My reasons for reclaiming Italian citizenship were varied and shifted over time: Italy was offering; I met the requirements; the imagined mischief of disrupting antiquated notions of “melting pot” Americanism; options in lieu of unforeseen political or economic turmoil; the Italian government’s historical accountability to its immigrant citizenry and its descendants; and because I’m Italian, with or without papers. The only practical benefit to date of being an Italian citizen is breezing through security at Fiumicino and Heathrow.
Requests for reclaimed citizenship are booming. I wasn’t able to find any data on the Web but the day my siblings and I finalized our paperwork at the Italian consulate in New York City, all the staff in the open office where we were sitting were dealing with the very same issue with other Americans. I couldn’t help feeling as if we born-again Italians were members of a new transnational confraternity, giving a 21st century twist to historical immigrant repatriation.
What I never suspected was that I would be called on to vote.
I didn’t know what to do the first time I received ballots for the 2003 referendum.

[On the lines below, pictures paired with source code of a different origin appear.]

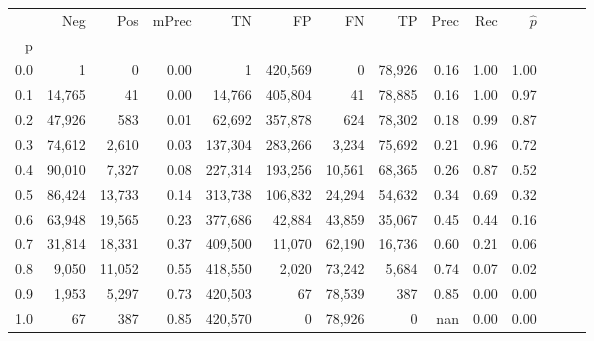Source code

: \begin{tabular}{rrrrrrrrrrrrrr}
\toprule
{} &     Neg &     Pos & mPrec &       TN &       FP &      FN &      TP &  Prec &   Rec & $\hat{p}$ \\
p   &         &         &       &          &          &         &         &       &       &           \\
\midrule
0.0 &       1 &       0 &  0.00 &        1 &  420,569 &       0 &  78,926 &  0.16 &  1.00 &      1.00 \\
0.1 &  14,765 &      41 &  0.00 &   14,766 &  405,804 &      41 &  78,885 &  0.16 &  1.00 &      0.97 \\
0.2 &  47,926 &     583 &  0.01 &   62,692 &  357,878 &     624 &  78,302 &  0.18 &  0.99 &      0.87 \\
0.3 &  74,612 &   2,610 &  0.03 &  137,304 &  283,266 &   3,234 &  75,692 &  0.21 &  0.96 &      0.72 \\
0.4 &  90,010 &   7,327 &  0.08 &  227,314 &  193,256 &  10,561 &  68,365 &  0.26 &  0.87 &      0.52 \\
0.5 &  86,424 &  13,733 &  0.14 &  313,738 &  106,832 &  24,294 &  54,632 &  0.34 &  0.69 &      0.32 \\
0.6 &  63,948 &  19,565 &  0.23 &  377,686 &   42,884 &  43,859 &  35,067 &  0.45 &  0.44 &      0.16 \\
0.7 &  31,814 &  18,331 &  0.37 &  409,500 &   11,070 &  62,190 &  16,736 &  0.60 &  0.21 &      0.06 \\
0.8 &   9,050 &  11,052 &  0.55 &  418,550 &    2,020 &  73,242 &   5,684 &  0.74 &  0.07 &      0.02 \\
0.9 &   1,953 &   5,297 &  0.73 &  420,503 &       67 &  78,539 &     387 &  0.85 &  0.00 &      0.00 \\
1.0 &      67 &     387 &  0.85 &  420,570 &        0 &  78,926 &       0 &   nan &  0.00 &      0.00 \\
\bottomrule
\end{tabular}
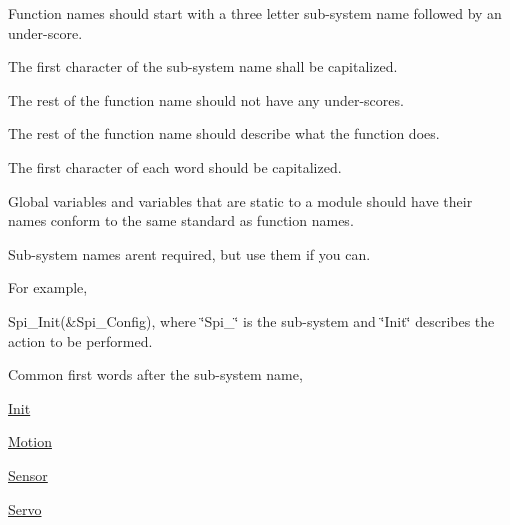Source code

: \begin{DoxyItemize}
\item Function names should start with a three letter sub-\/system name followed by an under-\/score. ~\newline

\item The first character of the sub-\/system name shall be capitalized. ~\newline

\item The rest of the function name should not have any under-\/scores. ~\newline

\item The rest of the function name should describe what the function does.~\newline

\item The first character of each word should be capitalized. ~\newline

\item Global variables and variables that are static to a module should have their names conform to the same standard as function names. ~\newline

\item Sub-\/system names aren\textquotesingle{}t required, but use them if you can.~\newline
~\newline

\end{DoxyItemize}

For example,
\begin{DoxyItemize}
\item Spi\+\_\+\+Init(\&\+Spi\+\_\+\+Config), where \char`\"{}\+Spi\+\_\+\char`\"{} is the sub-\/system and \char`\"{}\+Init\char`\"{} describes the action to be performed.~\newline
~\newline

\end{DoxyItemize}

Common first words after the sub-\/system name,
\begin{DoxyItemize}
\item \mbox{\hyperlink{class_init}{Init}}
\item \mbox{\hyperlink{class_motion}{Motion}}
\item \mbox{\hyperlink{class_sensor}{Sensor}}
\item \mbox{\hyperlink{class_servo}{Servo}}
\end{DoxyItemize}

I had been taught you would lose your American citizenship if you voted in a foreign election, so I didn’t. (I saved the ballots because I dug the design.) I was mistaken: one can vote in the Italian election and not lose one’s American citizenship.
I follow Italian politics as best as anyone can, enough to know what the big issues are. There are others, especially whose Italian is not proficient, who aren’t up on the issues or who don’t know Italians vote for a party and not individual candidates. In 2006, one Italian/American friend almost voted for the party that stood in opposition to her professed political beliefs because she was unaware of their platform. She was making a choice based on the attractiveness of the party’s logo.
I wonder how many votes are being lost because materials by the parties and the government are not bilingual (or trilingual in Canada!). I’ve received at least one email hoping that i-italy.org would be that place on the Web where people can get relevant information in both Italian and English.
Why do I vote?
It can be argued that as an American/Italian what happens in Italy doesn’t affect me. But I voted in the 2005 fertility law referendum in a way that was in concert with my political beliefs regardless where I live. The following year I was one of those italiani all'estero who helped sway the parliamentary elections; our vote the political right’s strategic miscalculation. I don’t believe the candidates of any party will represent me in the Italian parliament in the same meaningful ways my American representatives do. That’s one of the many reasons why I’m excited by Stefano Albertini’s proposed candidacy. The voting process has helped me become more Italian.
Call me a wop or chiamami un americano, but in April, I’ll be voting with all the other Italians.